Porous organic materials with ultra-small pores and sulfonic functionality for xenon capture with exceptional selectivity

Abstract

We devise a new class of microporous materials termed porous organic frameworks for selective xenon capture from the pore-chemistry perspective. PAF-45S is target-synthesized with small pores of ∼5.2 Å whose pore surface is engineered with sulfonate groups by a post-modification method. Adsorption measurements demonstrate that PAF-45S possesses a higher xenon uptake (41.5 cm³ g⁻¹) than krypton uptake (12.2 cm³ g⁻¹) at 101 kPa and 298 K. Henry’s law predicts that a selectivity of 16.7 for Xe over Kr is expected. Experimental and simulation studies show that xenon is more strongly adsorbed on PAF-45S than krypton, evidenced by a higher heat of xenon adsorption (31 and 19 kJ mol⁻¹ for Xe and Kr respectively) and larger binding energy (−9.54 and −6.98 kJ mol⁻¹ for Xe and Kr).
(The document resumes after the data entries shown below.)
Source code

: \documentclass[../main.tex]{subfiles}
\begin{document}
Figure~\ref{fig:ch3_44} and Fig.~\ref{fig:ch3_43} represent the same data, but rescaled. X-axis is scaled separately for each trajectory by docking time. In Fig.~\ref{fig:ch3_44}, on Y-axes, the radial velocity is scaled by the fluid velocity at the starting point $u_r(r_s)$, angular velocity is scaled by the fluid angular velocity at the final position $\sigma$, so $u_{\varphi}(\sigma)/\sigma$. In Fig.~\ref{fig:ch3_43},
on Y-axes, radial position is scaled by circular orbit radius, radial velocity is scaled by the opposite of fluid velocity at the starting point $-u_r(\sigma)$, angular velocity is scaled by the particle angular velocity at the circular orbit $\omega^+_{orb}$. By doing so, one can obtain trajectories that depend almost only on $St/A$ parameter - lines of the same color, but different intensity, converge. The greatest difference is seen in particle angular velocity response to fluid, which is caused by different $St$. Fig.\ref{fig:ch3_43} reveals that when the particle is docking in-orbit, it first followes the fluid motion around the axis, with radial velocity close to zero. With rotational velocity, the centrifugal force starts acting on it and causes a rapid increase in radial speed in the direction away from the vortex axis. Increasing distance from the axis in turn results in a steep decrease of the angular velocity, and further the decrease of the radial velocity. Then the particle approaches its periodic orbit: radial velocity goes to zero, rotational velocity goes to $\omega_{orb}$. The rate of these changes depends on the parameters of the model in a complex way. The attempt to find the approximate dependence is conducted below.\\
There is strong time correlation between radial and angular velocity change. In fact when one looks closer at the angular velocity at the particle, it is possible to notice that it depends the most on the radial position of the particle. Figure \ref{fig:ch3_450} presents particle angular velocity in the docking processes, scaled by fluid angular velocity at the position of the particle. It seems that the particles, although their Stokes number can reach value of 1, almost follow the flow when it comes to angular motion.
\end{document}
The selective adsorption of PAF-45S for xenon results from the synergistic contributions of small pore size and sulfonic functionality by an optimization of the interaction between xenon molecules and the PAF-45S framework. Furthermore, actual Xe/Kr separations are mimicked by breakthrough measurements using a ternary gas mixture of Xe, Kr and N₂. The results show that PAF-45S exhibits unprecedentedly high Xe/Kr selectivity (24.1) and good Xe adsorption capacity (0.053 mmol g⁻¹). Its high separation performance together with excellent stability and reproducibility promise PAF-45S as a next-generation material in the adsorption separation technology.